That’s right–Google and Amazon are falling over themselves to use their market power to stiff songwriters yet again. And as I will show, it is not just obscure songs that are affected. New releases, including one example from Sting, are also targets suggesting significant revenue loss to songwriters. (I go into this in more detail on this series of posts.)
I happened to speak to a representative of one of the mass NOI filing companies after a recent panel in Los Angeles who assured me that the reason that his clients were filing these NOIs was not because they did not want to pay royalties but because they were so worried about liability from a “Jeff Price jihad” and that his clients fully intended to pay royalties retroactively once the song owner became known unlike the record companies who are “thieves”. I believe that he believes that his client believes that they’re just trying to avoid being sued for not having the rights, but humor this unbeliever. My bet would be that getting that retroactive payment will take the effort worthy of an act of Congress.
Perhaps literally.
If his new boss clients had a reputation for or history of treating creators fairly, I’d be far more inclined to bet on sunshine and puppy dog tails, but they don’t so I won’t. The problem would be easy to solve–all they would need to do is issue a press release or even a blog post on the Google Public Policy blog stating that it is the official position of the company to pay retroactively. Even if you accept his premise that record companies and music publishers are “thieves,” they never filed millions of NOIs. In the meantime while we’re waiting for that post, I think we have to act as if it is not coming.

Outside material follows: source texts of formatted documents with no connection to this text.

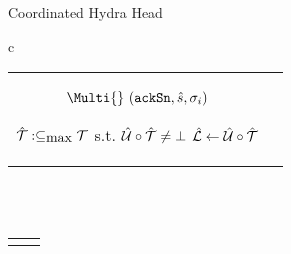 \begin{figure*}[t!]
\begin{algobox}{Coordinated Hydra Head}
\begin{tabular}{c}
\begin{tabular}{c@{}c}
{\begin{walgo}{0.65}
{{               $\Multi{}~(\hpAS,\hats,\msSig_i)$ %

                 $\hat {\mathcal T} :\subseteq_{\mbox{max}} {\mathcal T}$ s.t. $\hat {\mathcal U}\circ\hat {\mathcal T}\not=\bot$ \; %
                 $\hat {\mathcal L} \gets \hat {\mathcal U}\circ\hat {\mathcal T}$
            }
           }
          
        \end{walgo}
        }
        &

        \adjustbox{valign=t,scale=\sfact}{
        \begin{walgo}{0.6}
          \On{$(\hpAS,s,\msSig_j)$ from $\party_j$}{ %

            \Req{} $s \in \{\hats,\hats+1\} ~ \land ~ (j,\msSig_j) \notin \Sigma$
            \; %

            \Wait{$\hats=s$
            }{ %
            

            $\Sigma \gets \Sigma \cup (j,\msSig_j)$ \; %

            \If{$\forall k \in [1..n]: (k,\cdot) \in \Sigma$}{ %
              $\msCSig \gets \msComb(\msVKL, \Sigma)$ \; %

              \Req{} $\msVfy(\msCVK, (\Uinit, \hatmU, \hats), \msCSig)$ \;
              $\bars \gets \hats$ \; %
              $\barmU \gets (\hatmU, \bars, \msCSig)$ \; %



              \If{$\hats = \bars \land \hpLdr(\bars + 1) = i \land \hatmT \neq \emptyset$}{%
                \Multi{} $(\hpRS,\bars+1,\hatmT\hpProjH)$ \;%
              }
            }
          } }
        \end{walgo}

          }

      \end{tabular}

      \\
      \\

      \begin{tabular}{c c}
        \adjustbox{valign=t,scale=\sfact}{
        \begin{walgo}{0.6}


\end{walgo}}
\end{tabular}
\end{tabular}
\end{algobox}
\end{figure*}
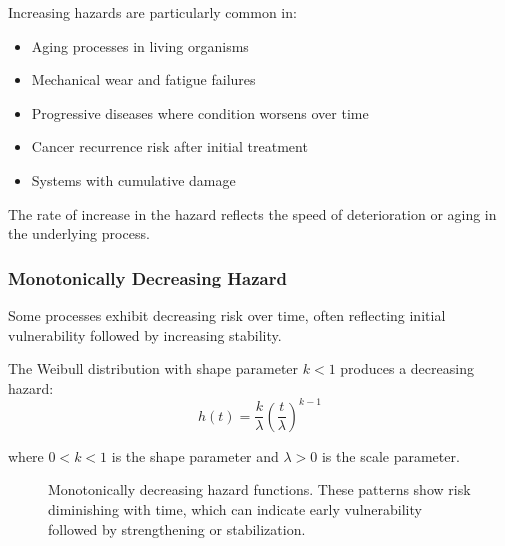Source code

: Increasing hazards are particularly common in:
\begin{itemize}
    \item Aging processes in living organisms
    \item Mechanical wear and fatigue failures
    \item Progressive diseases where condition worsens over time
    \item Cancer recurrence risk after initial treatment
    \item Systems with cumulative damage
\end{itemize}

The rate of increase in the hazard reflects the speed of deterioration or aging in the underlying process.

\subsubsection{Monotonically Decreasing Hazard}

Some processes exhibit decreasing risk over time, often reflecting initial vulnerability followed by increasing stability.

\begin{equationbox}[title=Weibull Decreasing Hazard]
The Weibull distribution with shape parameter $k < 1$ produces a decreasing hazard:
\begin{equation}
    h(t) = \frac{k}{\lambda}\left(\frac{t}{\lambda}\right)^{k-1}
\end{equation}

where $0 < k < 1$ is the shape parameter and $\lambda > 0$ is the scale parameter.
\end{equationbox}

\begin{figure}[htbp]
    \centering
    \caption{Monotonically decreasing hazard functions. These patterns show risk diminishing with time, which can indicate early vulnerability followed by strengthening or stabilization.}
    \label{fig:decreasing-hazard}
\end{figure}

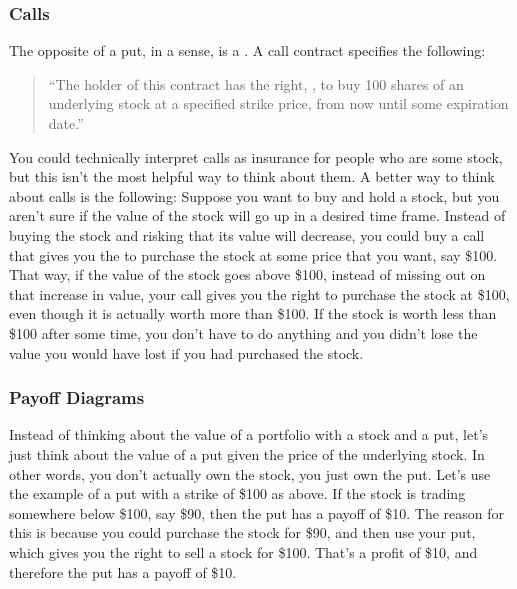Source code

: \documentclass[letterpaper,10pt,english]{jupyterBook}
\begin{document}
\subsubsection{Calls}
\label{\detokenize{content/10-finance/options:calls}}
\sphinxAtStartPar
The opposite of a put, in a sense, is a . A call contract specifies the following:
\begin{quote}

\sphinxAtStartPar
“The holder of this contract has the right, , to buy 100 shares of an underlying stock at a specified strike price, from now until some expiration date.”
\end{quote}

\sphinxAtStartPar
You could technically interpret calls as insurance for people who are  some stock, but this isn’t the most helpful way to think about them. A better way to think about calls is the following: Suppose you want to buy and hold a stock, but you aren’t sure if the value of the stock will go up in a desired time frame. Instead of buying the stock and risking that its value will decrease, you could buy a call that gives you the  to purchase the stock at some price that you want, say \$100. That way, if the value of the stock goes above \$100, instead of missing out on that increase in value, your call gives you the right to purchase the stock at \$100, even though it is actually worth more than \$100. If the stock is worth less than \$100 after some time, you don’t have to do anything and you didn’t lose the value you would have lost if you had purchased the stock.


\subsubsection{Payoff Diagrams}
\label{\detokenize{content/10-finance/options:payoff-diagrams}}
\sphinxAtStartPar
Instead of thinking about the value of a portfolio with a stock and a put, let’s just think about the value of a put given the price of the underlying stock. In other words, you don’t actually own the stock, you just own the put. Let’s use the example of a put with a strike of \$100 as above. If the stock is trading somewhere below \$100, say \$90, then the put has a payoff of \$10. The reason for this is because you could purchase the stock for \$90, and then use your put, which gives you the right to sell a stock for \$100. That’s a profit of \$10, and therefore the put has a payoff of \$10.
\end{document}
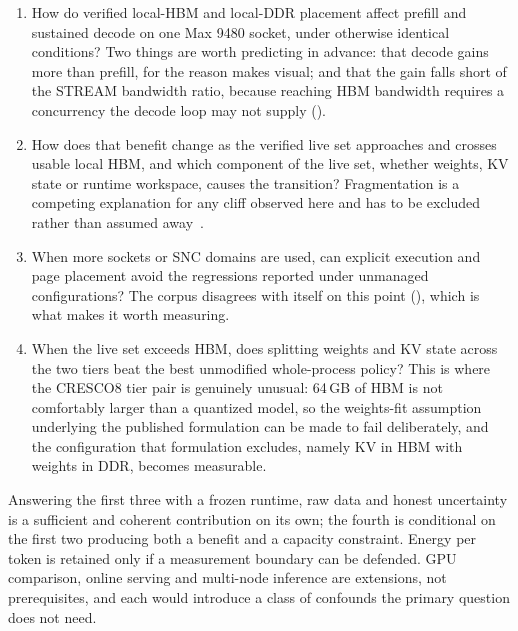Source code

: \begin{enumerate}
  \item How do verified local-HBM and local-DDR placement affect prefill
        and sustained decode on one Max 9480 socket, under otherwise
        identical conditions?  Two things are worth predicting in
        advance: that decode gains more than prefill, for the reason
         makes visual; and that the gain falls
        short of the STREAM bandwidth ratio, because reaching HBM
        bandwidth requires a concurrency the decode loop may not supply
        ().

  \item How does that benefit change as the verified live set approaches
        and crosses usable local HBM, and which component of the live
        set, whether weights, KV state or runtime workspace, causes the
        transition?  Fragmentation is a competing explanation for any
        cliff observed here and has to be excluded rather than assumed
        away~\cite{arif2026inferencescaling}.

  \item When more sockets or SNC domains are used, can explicit
        execution and page placement avoid the regressions reported
        under unmanaged configurations?  The corpus disagrees with
        itself on this point (), which
        is what makes it worth measuring.

  \item When the live set exceeds HBM, does splitting weights and KV
        state across the two tiers beat the best unmodified
        whole-process policy?  This is where the CRESCO8 tier pair is
        genuinely unusual: 64\,GB of HBM is not comfortably larger than
        a quantized model, so the weights-fit assumption underlying the
        published formulation can be made to fail deliberately, and the
        configuration that formulation excludes, namely KV in HBM with
        weights in DDR, becomes measurable.
\end{enumerate}

Answering the first three with a frozen runtime, raw data and honest
uncertainty is a sufficient and coherent contribution on its own; the
fourth is conditional on the first two producing both a benefit and a
capacity constraint.  Energy per token is retained only if a measurement
boundary can be defended.  GPU comparison, online serving and
multi-node inference are extensions, not prerequisites, and each would
introduce a class of confounds the primary question does not need.
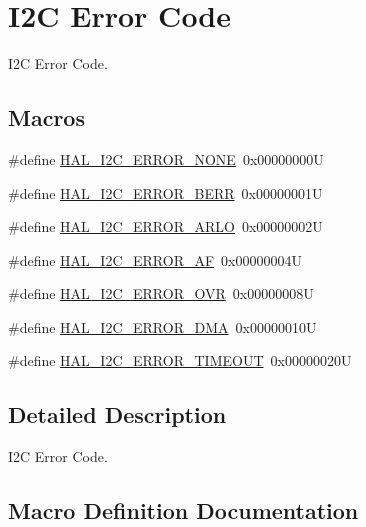 \hypertarget{group___i2_c___error___code}{}\section{I2C Error Code}
\label{group___i2_c___error___code}


I2C Error Code.  


\subsection*{Macros}
\begin{DoxyCompactItemize}
\item 
\#define \mbox{\hyperlink{group___i2_c___error___code_ga0b8ca289091d942032c89484b6211d0d}{H\+A\+L\+\_\+\+I2\+C\+\_\+\+E\+R\+R\+O\+R\+\_\+\+N\+O\+NE}}~0x00000000U
\item 
\#define \mbox{\hyperlink{group___i2_c___error___code_gab9f6e39431ee764ada50fd63f0ad2fbf}{H\+A\+L\+\_\+\+I2\+C\+\_\+\+E\+R\+R\+O\+R\+\_\+\+B\+E\+RR}}~0x00000001U
\item 
\#define \mbox{\hyperlink{group___i2_c___error___code_ga048b36222884bfe80ce2d37fa868690b}{H\+A\+L\+\_\+\+I2\+C\+\_\+\+E\+R\+R\+O\+R\+\_\+\+A\+R\+LO}}~0x00000002U
\item 
\#define \mbox{\hyperlink{group___i2_c___error___code_gad1cc236ad6ba5cafe66aecb0dbedc65a}{H\+A\+L\+\_\+\+I2\+C\+\_\+\+E\+R\+R\+O\+R\+\_\+\+AF}}~0x00000004U
\item 
\#define \mbox{\hyperlink{group___i2_c___error___code_ga38d8f9beb4c681eba786f6154d4f594a}{H\+A\+L\+\_\+\+I2\+C\+\_\+\+E\+R\+R\+O\+R\+\_\+\+O\+VR}}~0x00000008U
\item 
\#define \mbox{\hyperlink{group___i2_c___error___code_gae1091e9e82dcfcfef247b214a11c9db3}{H\+A\+L\+\_\+\+I2\+C\+\_\+\+E\+R\+R\+O\+R\+\_\+\+D\+MA}}~0x00000010U
\item 
\#define \mbox{\hyperlink{group___i2_c___error___code_gaeb3bedf36d78ddf3284a68494ab9d089}{H\+A\+L\+\_\+\+I2\+C\+\_\+\+E\+R\+R\+O\+R\+\_\+\+T\+I\+M\+E\+O\+UT}}~0x00000020U
\end{DoxyCompactItemize}


\subsection{Detailed Description}
I2C Error Code. 



\subsection{Macro Definition Documentation}
\mbox{\label{group___i2_c___error___code_gad1cc236ad6ba5cafe66aecb0dbedc65a}}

The U.S. Compulsory License
Songwriters are the most regulated workers in America. The government sets wage and price controls on most uses of songs and practically everything else about a songwriter’s business–except fulfilling government’s basic role of keeping them safe from piracy and multinational monopolists gaming the system. Congress needs to stop this latest scam.

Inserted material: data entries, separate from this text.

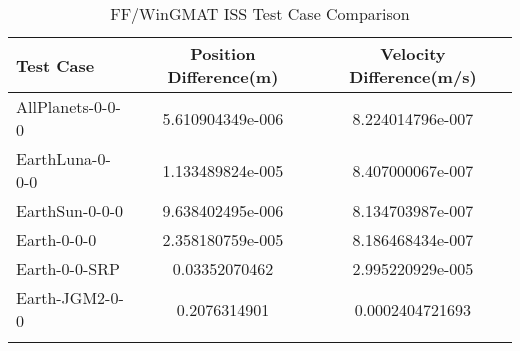 \begin{table}[htbp!]
\centering
\caption{ FF/WinGMAT ISS Test Case Comparison}
      \begin{tabular}{lcc}
      \hline\hline
          Test Case & Position Difference(m) & Velocity Difference(m/s) \\
         \hline
         AllPlanets-0-0-0 & 5.610904349e-006 & 8.224014796e-007 \\
         EarthLuna-0-0-0 & 1.133489824e-005 & 8.407000067e-007 \\
         EarthSun-0-0-0 & 9.638402495e-006 & 8.134703987e-007 \\
         Earth-0-0-0 & 2.358180759e-005 & 8.186468434e-007 \\
         Earth-0-0-SRP & 0.03352070462 & 2.995220929e-005 \\
         Earth-JGM2-0-0 & 0.2076314901 & 0.0002404721693 \\
      \hline\hline
      \label{Table: ISS FF-WinGMAT Table} 
\end{tabular}
\end{table}
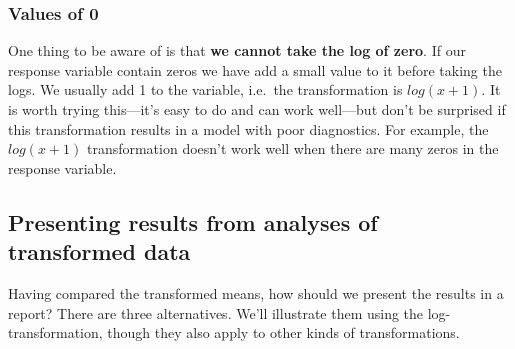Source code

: \documentclass[
]{book}
\newenvironment{greybox}{
  \definecolor{shadecolor}{rgb}{0.95,0.95,0.95}  %
  \color{black}
  \begin{shaded}}
 {\end{shaded}}
\newenvironment{infobox}[1]
  {
  \begin{itemize}
  \renewcommand{\labelitemi}{
    \raisebox{-.7\height}[0pt][0pt]{
      {\setkeys{Gin}{width=3em,keepaspectratio}
        \texttt{[image: images/\#1]}}
    }
  }
  \setlength{\fboxsep}{1em}
  \begin{greybox}
  \item
  }
  {
  \end{greybox}
  \end{itemize}
  }
\begin{document}
\begin{infobox}{information}

\hypertarget{values-of-0}{%
\subsubsection*{Values of 0}\label{values-of-0}}

One thing to be aware of is that \textbf{we cannot take the log of zero}. If our response variable contain zeros we have add a small value to it before taking the logs. We usually add 1 to the variable, i.e.~the transformation is \(log(x+1)\). It is worth trying this---it's easy to do and can work well---but don't be surprised if this transformation results in a model with poor diagnostics. For example, the \(log(x+1)\) transformation doesn't work well when there are many zeros in the response variable.

\end{infobox}

\hypertarget{presenting-results-from-analyses-of-transformed-data}{%
\subsection{Presenting results from analyses of transformed data}\label{presenting-results-from-analyses-of-transformed-data}}

Having compared the transformed means, how should we present the results in a report? There are three alternatives. We'll illustrate them using the log-transformation, though they also apply to other kinds of transformations.
\end{document}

The latest loophole that Google and Amazon are hacking is uniquely American–the compulsory license for songs. No other country has one. Most songwriters would prefer that the U.S. repeal this legacy anachronism from 1909 that keeps the government’s boot on their throats.
In order to get the government’s license, services only need notify the songwriter (or their publisher) that the service intends to use the song under the compulsory license. Of course, sending this notice of their intention to use the song (called an “NOI”) requires knowing who to send it to, and that is the “hack” that Google and Amazon are exploiting now. Others services surely will follow their market leadership if Congress fails to act.
The hack uses market power to manipulate a loophole in how those NOIs are sent. Common sense tells you that to send a notice, you must know who to send it to, even for a song. But does common sense also tell you that if you don’t know, the law should allow you to exploit the songs without compensation? Particularly if you’re the biggest purveyor of data in human history?
The legacy compulsory license allows services to exploit songs if they decide they can’t find the songwriter–and not pay royalties until the songwriter finds them.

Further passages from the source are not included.